Un sourire sur les lèvres, je retirai doucement mes talons hauts. Finalement, je n’allais clairement pas avoir l’occasion de les porter. On ne pouvait pas vraiment dire que cela me déplaisait tant que ça en plus. Au contraire, en plus, puisque je n’aimais pas me tenir sur de pareilles échasses. Disons juste que j’étais un peu triste de ne pas avoir pris une tenue un peu décontractée avec moi. Mais je n’avais pas vraiment prévu une soirée décontractée, à la base. Non que je ne me sente pas bien, là tout de suite, dans cette tenue mais… Bon. ‘Heureusement qu’il ne s’agissait pas d’une robe trop moulante, j’aurais réellement vite fini par me sentir mal à l’aise.

« Ou alors, on pourrait se faire livrer quelque chose non ? Je veux dire… Je ne sais pas toi, mais pour ma part, je ne me sens pas vraiment l’envie de cuisiner »

Il proposa tout ce qu’il avait sous la main et j’étais alors persuadée que nous allions passer un agréable moment. Et pourtant, l’agréable et son prénom n’avaient jamais réellement fonctionné ensemble. C’était à ce point que la situation était étrange. Cela ne me déplaisait plus autant, et pourtant, en arrivant ici, j’avais fini par me dire que j’allais passer une soirée horrible. C’était pour dire.

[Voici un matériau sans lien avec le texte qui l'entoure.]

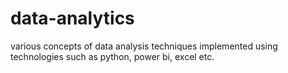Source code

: # data-analytics
various concepts of data analysis techniques implemented using technologies such as python, power bi, excel etc.
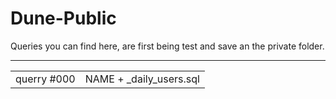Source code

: # Dune-Public
Queries you can find here, are first being test and save an the private folder.

---

| | |
| --- | --- |
| querry #000 | NAME + _daily_users.sql |
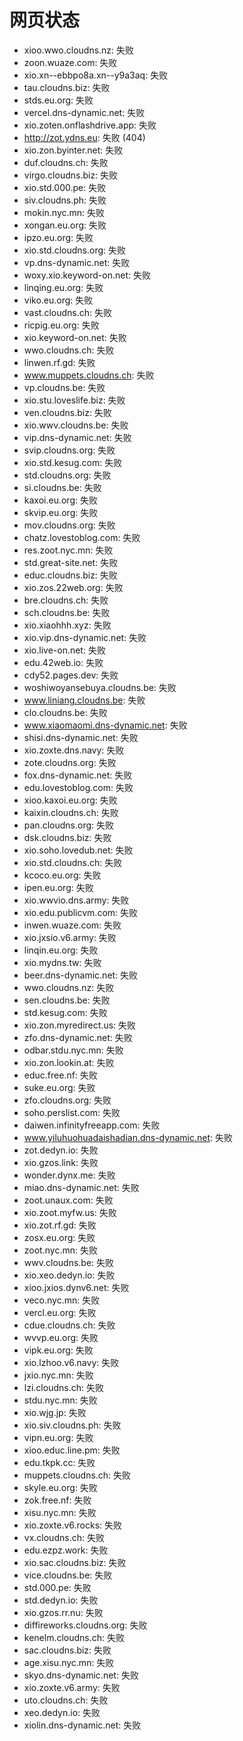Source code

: # 网页状态
- xioo.wwo.cloudns.nz: 失败
- zoon.wuaze.com: 失败
- xio.xn--ebbpo8a.xn--y9a3aq: 失败
- tau.cloudns.biz: 失败
- stds.eu.org: 失败
- vercel.dns-dynamic.net: 失败
- xio.zoten.onflashdrive.app: 失败
- http://zot.ydns.eu: 失败 (404)
- xio.zon.byinter.net: 失败
- duf.cloudns.ch: 失败
- virgo.cloudns.biz: 失败
- xio.std.000.pe: 失败
- siv.cloudns.ph: 失败
- mokin.nyc.mn: 失败
- xongan.eu.org: 失败
- ipzo.eu.org: 失败
- xio.std.cloudns.org: 失败
- vp.dns-dynamic.net: 失败
- woxy.xio.keyword-on.net: 失败
- linqing.eu.org: 失败
- viko.eu.org: 失败
- vast.cloudns.ch: 失败
- ricpig.eu.org: 失败
- xio.keyword-on.net: 失败
- wwo.cloudns.ch: 失败
- linwen.rf.gd: 失败
- www.muppets.cloudns.ch: 失败
- vp.cloudns.be: 失败
- xio.stu.loveslife.biz: 失败
- ven.cloudns.biz: 失败
- xio.wwv.cloudns.be: 失败
- vip.dns-dynamic.net: 失败
- svip.cloudns.org: 失败
- xio.std.kesug.com: 失败
- std.cloudns.org: 失败
- si.cloudns.be: 失败
- kaxoi.eu.org: 失败
- skvip.eu.org: 失败
- mov.cloudns.org: 失败
- chatz.lovestoblog.com: 失败
- res.zoot.nyc.mn: 失败
- std.great-site.net: 失败
- educ.cloudns.biz: 失败
- xio.zos.22web.org: 失败
- bre.cloudns.ch: 失败
- sch.cloudns.be: 失败
- xio.xiaohhh.xyz: 失败
- xio.vip.dns-dynamic.net: 失败
- xio.live-on.net: 失败
- edu.42web.io: 失败
- cdy52.pages.dev: 失败
- woshiwoyansebuya.cloudns.be: 失败
- www.liniang.cloudns.be: 失败
- clo.cloudns.be: 失败
- www.xiaomaomi.dns-dynamic.net: 失败
- shisi.dns-dynamic.net: 失败
- xio.zoxte.dns.navy: 失败
- zote.cloudns.org: 失败
- fox.dns-dynamic.net: 失败
- edu.lovestoblog.com: 失败
- xioo.kaxoi.eu.org: 失败
- kaixin.cloudns.ch: 失败
- pan.cloudns.org: 失败
- dsk.cloudns.biz: 失败
- xio.soho.lovedub.net: 失败
- xio.std.cloudns.ch: 失败
- kcoco.eu.org: 失败
- ipen.eu.org: 失败
- xio.wwvio.dns.army: 失败
- xio.edu.publicvm.com: 失败
- inwen.wuaze.com: 失败
- xio.jxsio.v6.army: 失败
- linqin.eu.org: 失败
- xio.mydns.tw: 失败
- beer.dns-dynamic.net: 失败
- wwo.cloudns.nz: 失败
- sen.cloudns.be: 失败
- std.kesug.com: 失败
- xio.zon.myredirect.us: 失败
- zfo.dns-dynamic.net: 失败
- odbar.stdu.nyc.mn: 失败
- xio.zon.lookin.at: 失败
- educ.free.nf: 失败
- suke.eu.org: 失败
- zfo.cloudns.org: 失败
- soho.perslist.com: 失败
- daiwen.infinityfreeapp.com: 失败
- www.yiluhuohuadaishadian.dns-dynamic.net: 失败
- zot.dedyn.io: 失败
- xio.gzos.link: 失败
- wonder.dynx.me: 失败
- miao.dns-dynamic.net: 失败
- zoot.unaux.com: 失败
- xio.zoot.myfw.us: 失败
- xio.zot.rf.gd: 失败
- zosx.eu.org: 失败
- zoot.nyc.mn: 失败
- wwv.cloudns.be: 失败
- xio.xeo.dedyn.io: 失败
- xioo.jxios.dynv6.net: 失败
- veco.nyc.mn: 失败
- vercl.eu.org: 失败
- cdue.cloudns.ch: 失败
- wvvp.eu.org: 失败
- vipk.eu.org: 失败
- xio.lzhoo.v6.navy: 失败
- jxio.nyc.mn: 失败
- lzi.cloudns.ch: 失败
- stdu.nyc.mn: 失败
- xio.wjg.jp: 失败
- xio.siv.cloudns.ph: 失败
- vipn.eu.org: 失败
- xioo.educ.line.pm: 失败
- edu.tkpk.cc: 失败
- muppets.cloudns.ch: 失败
- skyle.eu.org: 失败
- zok.free.nf: 失败
- xisu.nyc.mn: 失败
- xio.zoxte.v6.rocks: 失败
- vx.cloudns.ch: 失败
- edu.ezpz.work: 失败
- xio.sac.cloudns.biz: 失败
- vice.cloudns.be: 失败
- std.000.pe: 失败
- std.dedyn.io: 失败
- xio.gzos.rr.nu: 失败
- diffireworks.cloudns.org: 失败
- kenelm.cloudns.ch: 失败
- sac.cloudns.biz: 失败
- age.xisu.nyc.mn: 失败
- skyo.dns-dynamic.net: 失败
- xio.zoxte.v6.army: 失败
- uto.cloudns.ch: 失败
- xeo.dedyn.io: 失败
- xiolin.dns-dynamic.net: 失败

« Et bien… Nous avons la soirée devant nous alors j’imagine que l’on pourrait commencer par regarder un film, tranquillement et peut être que l’on pourra jouer ensemble à quelque chose ensuite ! Mais attention, je suis une mauvaise perdante ! Les gens me font gagner en fait, souvent »

Et je me mis à rire, comme si les tensions qu’il avait pu y avoir entre nous par le passé avaient d’un seul coup pu s’envoler, pour une raison qui persistait à m’échapper.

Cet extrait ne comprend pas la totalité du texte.